Annamaria Ajmone raggiunge Singapore per la seconda parte del progetto Grey Space, un percorso sperimentale che vuole lasciare spazio alla sperimentazione e approfondire le possibilità di accompagnamento e relazione tra artisti e produttori.
Il progetto è ideato e promosso da T.H.E Dance Company, Singapore, e prevede che artisti di diverse nazioni possano radunarsi in un contesto accogliente e a loro congeniale per incontrarsi, presentare le proprie pratiche, verificare la possibilità di trovare temi e dinamiche comuni su cui lavorare.

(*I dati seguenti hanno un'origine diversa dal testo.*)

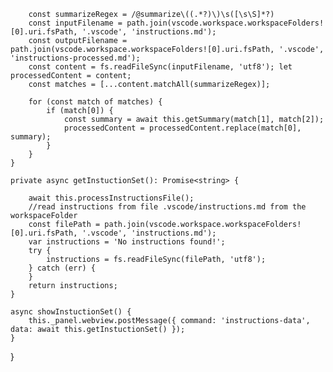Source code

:         const summarizeRegex = /@summarize\((.*?)\)\s([\s\S]*?)
        const inputFilename = path.join(vscode.workspace.workspaceFolders![0].uri.fsPath, '.vscode', 'instructions.md');
        const outputFilename = path.join(vscode.workspace.workspaceFolders![0].uri.fsPath, '.vscode', 'instructions-processed.md');
        const content = fs.readFileSync(inputFilename, 'utf8'); let processedContent = content;
        const matches = [...content.matchAll(summarizeRegex)];

        for (const match of matches) {
            if (match[0]) {
                const summary = await this.getSummary(match[1], match[2]);
                processedContent = processedContent.replace(match[0], summary);
            }
        }
    }

    private async getInstuctionSet(): Promise<string> {

        await this.processInstructionsFile();
        //read instructions from file .vscode/instructions.md from the workspaceFolder
        const filePath = path.join(vscode.workspace.workspaceFolders![0].uri.fsPath, '.vscode', 'instructions.md');
        var instructions = 'No instructions found!';
        try {
            instructions = fs.readFileSync(filePath, 'utf8');
        } catch (err) {
        }
        return instructions;
    }

    async showInstuctionSet() {
        this._panel.webview.postMessage({ command: 'instructions-data', data: await this.getInstuctionSet() });
    }

}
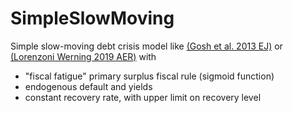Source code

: # SimpleSlowMoving

Simple slow-moving debt crisis model like [(Gosh et al. 2013 EJ)](https://onlinelibrary.wiley.com/doi/full/10.1111/ecoj.12010) or [(Lorenzoni Werning 2019 AER)](https://www.aeaweb.org/articles?id=10.1257/aer.20141766) with

* "fiscal fatigue" primary surplus fiscal rule (sigmoid function)
* endogenous default and yields
* constant recovery rate, with upper limit on recovery level
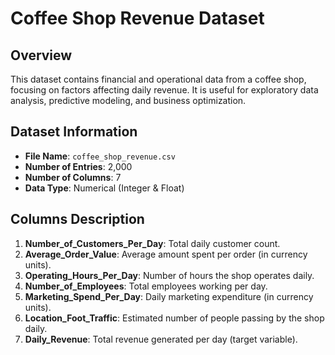 # Coffee Shop Revenue Dataset

## Overview
This dataset contains financial and operational data from a coffee shop, focusing on factors affecting daily revenue. It is useful for exploratory data analysis, predictive modeling, and business optimization.

## Dataset Information
- **File Name**: `coffee_shop_revenue.csv`
- **Number of Entries**: 2,000
- **Number of Columns**: 7
- **Data Type**: Numerical (Integer & Float)

## Columns Description
1. **Number_of_Customers_Per_Day**: Total daily customer count.
2. **Average_Order_Value**: Average amount spent per order (in currency units).
3. **Operating_Hours_Per_Day**: Number of hours the shop operates daily.
4. **Number_of_Employees**: Total employees working per day.
5. **Marketing_Spend_Per_Day**: Daily marketing expenditure (in currency units).
6. **Location_Foot_Traffic**: Estimated number of people passing by the shop daily.
7. **Daily_Revenue**: Total revenue generated per day (target variable).
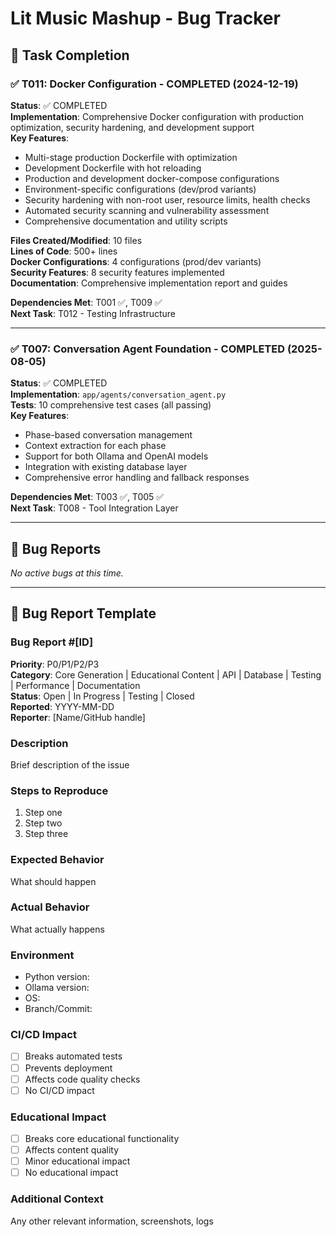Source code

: # Lit Music Mashup - Bug Tracker

## 🎉 Task Completion

### ✅ T011: Docker Configuration - COMPLETED (2024-12-19)
**Status**: ✅ COMPLETED  
**Implementation**: Comprehensive Docker configuration with production optimization, security hardening, and development support  
**Key Features**:
- Multi-stage production Dockerfile with optimization
- Development Dockerfile with hot reloading
- Production and development docker-compose configurations
- Environment-specific configurations (dev/prod variants)
- Security hardening with non-root user, resource limits, health checks
- Automated security scanning and vulnerability assessment
- Comprehensive documentation and utility scripts

**Files Created/Modified**: 10 files  
**Lines of Code**: 500+ lines  
**Docker Configurations**: 4 configurations (prod/dev variants)  
**Security Features**: 8 security features implemented  
**Documentation**: Comprehensive implementation report and guides  

**Dependencies Met**: T001 ✅, T009 ✅  
**Next Task**: T012 - Testing Infrastructure

---

### ✅ T007: Conversation Agent Foundation - COMPLETED (2025-08-05)
**Status**: ✅ COMPLETED  
**Implementation**: `app/agents/conversation_agent.py`  
**Tests**: 10 comprehensive test cases (all passing)  
**Key Features**:
- Phase-based conversation management
- Context extraction for each phase
- Support for both Ollama and OpenAI models
- Integration with existing database layer
- Comprehensive error handling and fallback responses

**Dependencies Met**: T003 ✅, T005 ✅  
**Next Task**: T008 - Tool Integration Layer

---

## 🐛 Bug Reports

*No active bugs at this time.*

---

## 📝 Bug Report Template

### Bug Report #[ID]

**Priority**: P0/P1/P2/P3  
**Category**: Core Generation | Educational Content | API | Database | Testing | Performance | Documentation  
**Status**: Open | In Progress | Testing | Closed  
**Reported**: YYYY-MM-DD  
**Reporter**: [Name/GitHub handle]  

### Description
Brief description of the issue

### Steps to Reproduce
1. Step one
2. Step two
3. Step three

### Expected Behavior
What should happen

### Actual Behavior
What actually happens

### Environment
- Python version:
- Ollama version:
- OS:
- Branch/Commit:

### CI/CD Impact
- [ ] Breaks automated tests
- [ ] Prevents deployment
- [ ] Affects code quality checks
- [ ] No CI/CD impact

### Educational Impact
- [ ] Breaks core educational functionality
- [ ] Affects content quality
- [ ] Minor educational impact
- [ ] No educational impact

### Additional Context
Any other relevant information, screenshots, logs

Per identificare gli artisti, è stata creata una rete internazionale informale: oltre a Crossing the sea, ne fanno parte Oduro Akita International Dance Festival (Giappone), Hong Kong Dance Exchange (Hong Kong), Contemporary Dance Exchange (Macao), Indonesian Dance Festival (Indonesia), BIPAM Bangkok International Performing Arts Meeting (Thailandia), Arabesque Dance Company (Vietnam).

Nel 2021, gli artisti hanno effettuato una residenza digitale; nel 2022, si sono finalmente incontrati per lavorare insieme per due settimane, al termine delle quali hanno presentato un work in progress. Annamaria ha lavorato sul tema della “radio therapy”, nato dalla fusione di idee con Pakhamon Much Hemachandra (Thailandia) e Nguyen Chung (Vietnam): ne è nata una performance / installazione immersiva, in cui il pubblico è invitato a prendere parte alla “terapia” muovendosi liberamente in uno spazio.

Per il 2023, si vuole verificare l’interesse dei partner ad ospitare un successivo momento di lavoro degli artisti per finalizzare la creazione.

“Guardare i grattacieli è una delle cose più belle, se un po’ ti piace l’architettura, ma sovrana è la giungla che comunque si ribellerà. L’erba rampicante che mangia le autostrade (che ogni anno immagino rimettano apposto) mi parla di questo, di quello che c’è dove forse non ci dovrebbe essere. Le radici delle piante spaccheranno l’asfalto, divoreranno la città?

“Avevo incontrato Much e Chung già qualche volta online. Ci siamo scelti, in maniera casuale, e forse per fascinazione reciproca. Ma incontraci a Singapore in qualche modo ci ha spiegato anche perché ci siamo scelti. Forse proprio per la nostra “sconvenienza”.”

“È stato bello e difficile. Bello, perché credo nel valore di tutti i progetti di scambio, scambiarsi dei saperi e farli circolare; credo nella circuitazione delle informazioni, credo che l’arte debba essere fluida, e noi con lei. Un pensiero ecologico, creare da ciò che già esiste, non c’è nulla di nuovo, ma differenti manifestazioni.

“Siamo arrivati al giorno prima senza sapere bene cosa avremmo presentato e poi abbiamo scelto di fare una scelta esperienziale, condividere con gli altri l’esperienza che stavamo facendo noi. Non so se quella sia la forma definitiva, ma sicuramente è la forma che in quel momento era pensabile e giusta per noi. Sono stata molto felice che siamo riusciti ad essere così onesti con la nostra ricerca.”